To make matters worse, Warrick was actually talking to the fishers at the time!
As he describes in his Shark Tracker blog, the chances of this happening are incredibly small: ‘I’m guessing that there are between several hundred to several thousand rig sharks in Porirua Harbour during the spring and summer, so what are the chances that the ONE I have tagged gets caught? I’ll do some simple math for you it’s between 0.00002% and 0.000005%, that’s a pretty low. What made it even more unlikely was that I was talking to the fishers at the time, telling them about my research, and if they ever caught one of my tagged sharks could they please return the tag to me. Then one of them caught my rig shark.’
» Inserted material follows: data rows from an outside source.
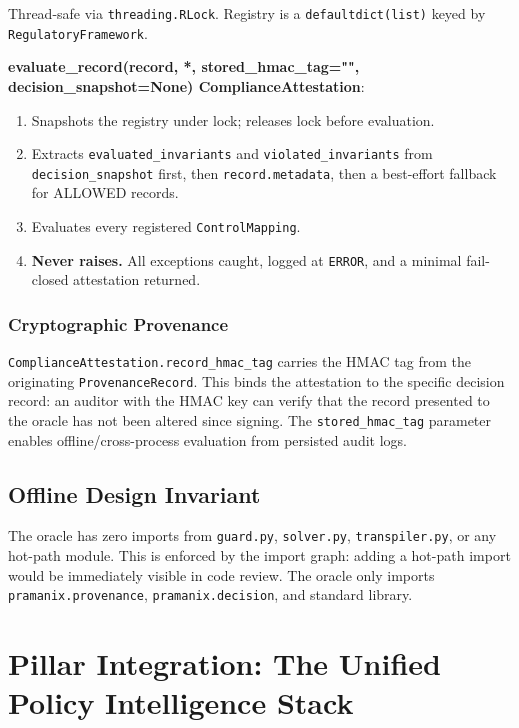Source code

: \documentclass[12pt,a4paper,oneside]{report}
\newcommand{\fname}[1]{\texttt{#1}}          %
\newcommand{\code}[1]{\texttt{#1}}           %
\begin{document}
Thread-safe via \code{threading.RLock}.  Registry is a
\code{defaultdict(list)} keyed by \code{RegulatoryFramework}.

\textbf{evaluate\_record(record, *, stored\_hmac\_tag="", decision\_snapshot=None)
\textrightarrow{} ComplianceAttestation}:

\begin{enumerate}
  \item Snapshots the registry under lock; releases lock before evaluation.
  \item Extracts \code{evaluated\_invariants} and \code{violated\_invariants}
        from \code{decision\_snapshot} first, then \code{record.metadata},
        then a best-effort fallback for ALLOWED records.
  \item Evaluates every registered \code{ControlMapping}.
  \item \textbf{Never raises.}  All exceptions caught, logged at
        \code{ERROR}, and a minimal fail-closed attestation returned.
\end{enumerate}

\subsubsection{Cryptographic Provenance}

\code{ComplianceAttestation.record\_hmac\_tag} carries the HMAC tag from the
originating \code{ProvenanceRecord}.  This binds the attestation to the
specific decision record: an auditor with the HMAC key can verify that the
record presented to the oracle has not been altered since signing.
The \code{stored\_hmac\_tag} parameter enables offline/cross-process
evaluation from persisted audit logs.

\subsection{Offline Design Invariant}

The oracle has zero imports from \fname{guard.py}, \fname{solver.py},
\fname{transpiler.py}, or any hot-path module.  This is enforced by the
import graph: adding a hot-path import would be immediately visible in code
review.  The oracle only imports \fname{pramanix.provenance},
\fname{pramanix.decision}, and standard library.

\section{Pillar Integration: The Unified Policy Intelligence Stack}
\end{document}
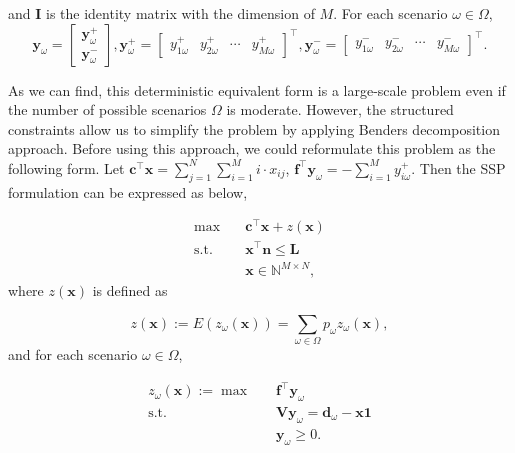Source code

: and $\mathbf{I}$ is the identity matrix with the dimension of $M$. For each scenario $\omega \in \Omega$,
$$
\mathbf{y}_{\omega}=\left[\begin{array}{l}
\mathbf{y}_{\omega}^{+} \\
\mathbf{y}_{\omega}^{-}
\end{array}\right], \mathbf{y}_{\omega}^{+}=\left[\begin{array}{lllll}y_{1 \omega}^{+} & y_{2 \omega}^{+} & \cdots & y_{M \omega}^{+}\end{array}\right]^{\intercal}, \mathbf{y}_{\omega}^{-}=\left[\begin{array}{llll}y_{1 \omega}^{-} & y_{2 \omega}^{-} & \cdots & y_{M \omega}^{-}\end{array}\right]^{\intercal}.
$$

As we can find, this deterministic equivalent form is a large-scale problem even if the number of possible scenarios $\Omega$ is moderate. However, the structured constraints allow us to simplify the problem by applying Benders decomposition approach. Before using this approach, we could reformulate this problem as the following form. Let $\mathbf{c}^{\intercal}\mathbf{x} = \sum_{j =1}^{N} \sum_{i=1}^M i \cdot x_{ij}$, $\mathbf{f}^{\intercal}\mathbf{y}_{\omega} = -\sum_{i=1}^{M} y_{i \omega}^{+}$. Then the SSP formulation can be expressed as below,

\begin{equation}\label{BD_master}
\begin{aligned}
\max \quad & \mathbf{c}^{\intercal} \mathbf{x}+ z(\mathbf{x}) \\
\text {s.t.} \quad & \mathbf{x}^{\intercal} \mathbf{n}  \leq \mathbf{L} \\
& \mathbf{x} \in \mathbb{N}^{M \times N},
\end{aligned}
\end{equation}
where $z(\mathbf{x})$ is defined as

$$z(\mathbf{x}) := E(z_{\omega}(\mathbf{x})) = \sum_{\omega \in \Omega} p_{\omega} z_{\omega}(\mathbf{x}),$$ and for each scenario $\omega \in \Omega$, 

\begin{equation}\label{BD_sub}
  \begin{aligned}
    z_{\omega}(\mathbf{x}) := \max \quad & \mathbf{f}^{\intercal} \mathbf{y}_{\omega} \\
    \text {s.t.} \quad & \mathbf{V} \mathbf{y}_{\omega} = \mathbf{d}_{\omega} - \mathbf{x} \mathbf{1} \\
     & \mathbf{y}_{\omega} \geq 0.
  \end{aligned}
\end{equation}

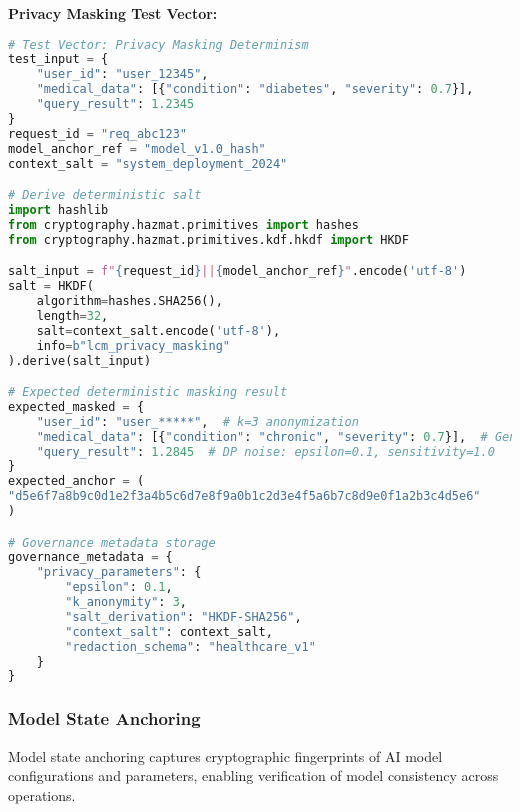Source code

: \documentclass[12pt,a4paper]{article}
\begin{document}
\textbf{Privacy Masking Test Vector:}

\begin{lstlisting}[language=Python, caption=Privacy Masking Determinism Test]
# Test Vector: Privacy Masking Determinism
test_input = {
    "user_id": "user_12345",
    "medical_data": [{"condition": "diabetes", "severity": 0.7}],
    "query_result": 1.2345
}
request_id = "req_abc123"
model_anchor_ref = "model_v1.0_hash"
context_salt = "system_deployment_2024"

# Derive deterministic salt
import hashlib
from cryptography.hazmat.primitives import hashes
from cryptography.hazmat.primitives.kdf.hkdf import HKDF

salt_input = f"{request_id}||{model_anchor_ref}".encode('utf-8')
salt = HKDF(
    algorithm=hashes.SHA256(),
    length=32,
    salt=context_salt.encode('utf-8'),
    info=b"lcm_privacy_masking"
).derive(salt_input)

# Expected deterministic masking result
expected_masked = {
    "user_id": "user_*****",  # k=3 anonymization
    "medical_data": [{"condition": "chronic", "severity": 0.7}],  # Generalization
    "query_result": 1.2845  # DP noise: epsilon=0.1, sensitivity=1.0
}
expected_anchor = (
"d5e6f7a8b9c0d1e2f3a4b5c6d7e8f9a0b1c2d3e4f5a6b7c8d9e0f1a2b3c4d5e6"
)

# Governance metadata storage
governance_metadata = {
    "privacy_parameters": {
        "epsilon": 0.1,
        "k_anonymity": 3,
        "salt_derivation": "HKDF-SHA256",
        "context_salt": context_salt,
        "redaction_schema": "healthcare_v1"
    }
}
\end{lstlisting}

\subsubsection{Model State Anchoring}

Model state anchoring captures cryptographic fingerprints of AI model configurations and parameters, enabling verification of model consistency across operations.
\end{document}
Warrick is a technician at NIWA and is carrying out research into rig sharks for a PhD at the University of Auckland. The first stage of his research is to find out how adult rig use Pauatahanui Inlet during the warmer summer months when they use the estuary as a breeding ground. To do this he has worked with NIWA’s Peter De Joux to develop an innovative electronic tracking system, which uses GPS and allows him to track individual sharks in real time. A system of routers around the estuary act as a smart network that transmit the location of the tag to a base computer sited in Mana, overlooking the estuary. GPS cannot transmit through water, yet rig sharks spend their lives on the bottom of the estuary looking for the mud crabs that make up most of their diet. The solution was to allow the tag to float on the surface. The tag transmits every 30-seconds, which provides a very detailed picture of what the sharks are doing.
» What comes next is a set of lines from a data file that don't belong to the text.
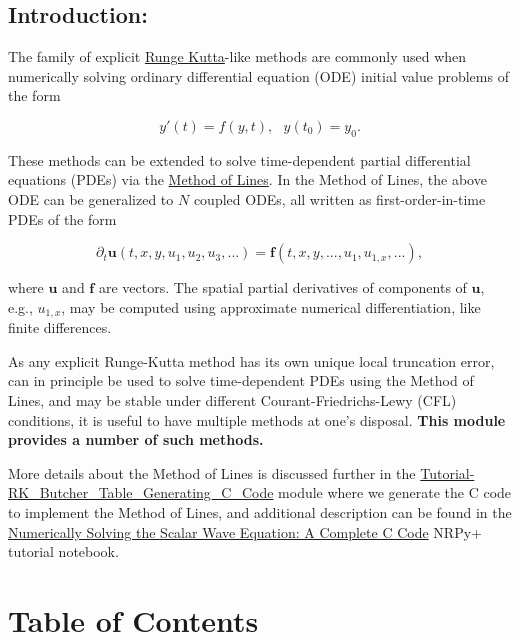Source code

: \documentclass[landscape,letterpaper,10pt,english]{article}
\begin{document}
\hypertarget{introduction}{%
\subsection{Introduction:}\label{introduction}}

The family of explicit
\href{https://en.wikipedia.org/w/index.php?title=Runge\%E2\%80\%93Kutta_methods\&oldid=898536315}{Runge
Kutta}-like methods are commonly used when numerically solving ordinary
differential equation (ODE) initial value problems of the form

\[ y'(t) = f(y,t),\ \ \ y(t_0)=y_0.\]

These methods can be extended to solve time-dependent partial
differential equations (PDEs) via the
\href{https://en.wikipedia.org/w/index.php?title=Method_of_lines\&oldid=855390257}{Method
of Lines}. In the Method of Lines, the above ODE can be generalized to
\(N\) coupled ODEs, all written as first-order-in-time PDEs of the form

\[ \partial_{t}\mathbf{u}(t,x,y,u_1,u_2,u_3,...)=\mathbf{f}(t,x,y,...,u_1,u_{1,x},...),\]

where \(\mathbf{u}\) and \(\mathbf{f}\) are vectors. The spatial partial
derivatives of components of \(\mathbf{u}\), e.g., \(u_{1,x}\), may be
computed using approximate numerical differentiation, like finite
differences.

As any explicit Runge-Kutta method has its own unique local truncation
error, can in principle be used to solve time-dependent PDEs using the
Method of Lines, and may be stable under different
Courant-Friedrichs-Lewy (CFL) conditions, it is useful to have multiple
methods at one's disposal. \textbf{This module provides a number of such
methods.}

More details about the Method of Lines is discussed further in the
\href{Tutorial-RK_Butcher_Table_Generating_C_Code.ipynb}{Tutorial-RK\_Butcher\_Table\_Generating\_C\_Code}
module where we generate the C code to implement the Method of Lines,
and additional description can be found in the
\href{Tutorial-Start_to_Finish-ScalarWave.ipynb}{Numerically Solving the
Scalar Wave Equation: A Complete C Code} NRPy+ tutorial notebook.

    \hypertarget{table-of-contents}{%
\section{Table of Contents}\label{table-of-contents}}

\[\label{toc}\]
\end{document}
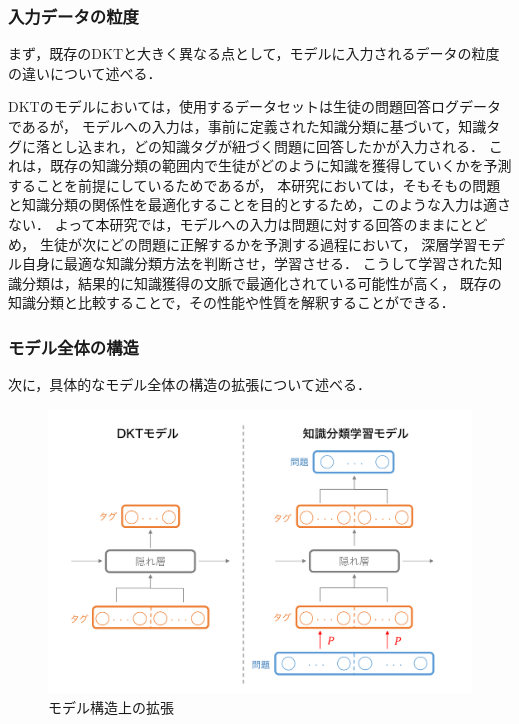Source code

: \subsubsection{入力データの粒度}
まず，既存のDKTと大きく異なる点として，モデルに入力されるデータの粒度の違いについて述べる．

DKTのモデルにおいては，使用するデータセットは生徒の問題回答ログデータであるが，
モデルへの入力は，事前に定義された知識分類に基づいて，知識タグに落とし込まれ，どの知識タグが紐づく問題に回答したかが入力される．
これは，既存の知識分類の範囲内で生徒がどのように知識を獲得していくかを予測することを前提にしているためであるが，
本研究においては，そもそもの問題と知識分類の関係性を最適化することを目的とするため，このような入力は適さない．
よって本研究では，モデルへの入力は問題に対する回答のままにとどめ，
生徒が次にどの問題に正解するかを予測する過程において，
深層学習モデル自身に最適な知識分類方法を判断させ，学習させる．
こうして学習された知識分類は，結果的に知識獲得の文脈で最適化されている可能性が高く，
既存の知識分類と比較することで，その性能や性質を解釈することができる．


\subsubsection{モデル全体の構造}
次に，具体的なモデル全体の構造の拡張について述べる．

\begin{figure}[htb]
\begin{center}
	\includegraphics[width=360pt]{./img/model.png}
	\caption{モデル構造上の拡張}
	\label{fig:model}
\end{center}
\end{figure}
Warrick’s research builds on previous work which has investigated the importance of Pauatahanui Inlet as a rig breeding ground. As part of this research NIWA’s Malcolm Francis used acoustic tags to study the broad-scale movement of juvenile rig in the estuary.
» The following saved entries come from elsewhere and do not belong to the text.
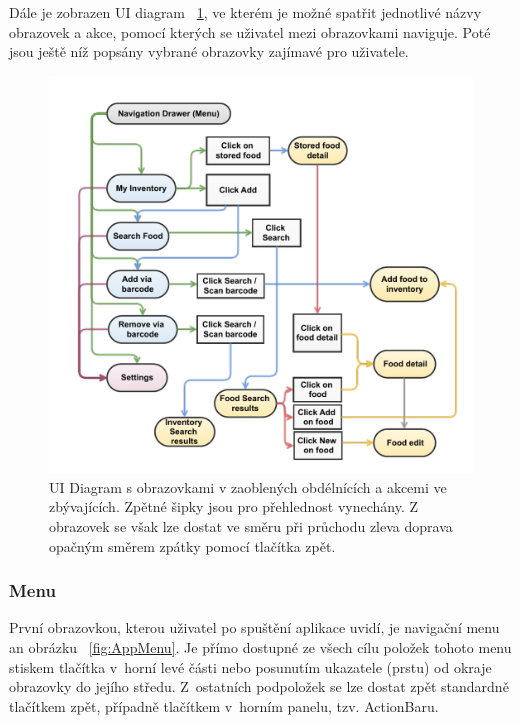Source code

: \documentclass[thesis=B,czech]{FITthesis}[2013/10/20]
\begin{document}
Dále je zobrazen UI diagram ~\ref{fig:UIDiagram}, ve kterém je možné spatřit jednotlivé názvy obrazovek a akce, pomocí kterých se uživatel mezi obrazovkami naviguje. Poté jsou ještě níž popsány vybrané obrazovky zajímavé pro uživatele.

\begin{figure}[H]
  \centering
  \includegraphics[scale=0.70]{diagrams/ui.pdf}
  \caption{UI Diagram s obrazovkami v zaoblených obdélnících a akcemi ve zbývajících. Zpětné šipky jsou pro přehlednost vynechány. Z obrazovek se však lze dostat ve směru při průchodu zleva doprava opačným směrem zpátky pomocí tlačítka zpět.}
  \label{fig:UIDiagram}
\end{figure}

\clearpage

\subsubsection{Menu}

První obrazovkou, kterou uživatel po spuštění aplikace uvidí, je navigační menu an obrázku ~\ref{fig:AppMenu}. Je přímo dostupné ze všech cílu položek tohoto menu stiskem tlačítka v~horní levé části nebo posunutím ukazatele (prstu) od okraje obrazovky do jejího středu. Z~ostatních podpoložek se lze dostat zpět standardně tlačítkem zpět, případně tlačítkem v~horním panelu, tzv. ActionBaru.
\end{document}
Rig is also known as spotted dogfish or spotted smoothhound. It is called gummy shark in Australia, and is commonly used in fish and chips under the name lemonfish.
Our Changing World has previously joined Malcolm Francis as he took genetic samples from rig in Pauatahanui Inlet to find out how the species is related to Australian gummy sharks.
You can follow Warrick's research on his blog, Facebook page or on Twitter.
SEAWEEK
Seaweek 2015 runs until 8 March. The theme this year is ‘Look beneath the surface – Papatai ō roto – Papatai ō raro’. There are events taking place around the country, and you can find more details on the Seaweek website.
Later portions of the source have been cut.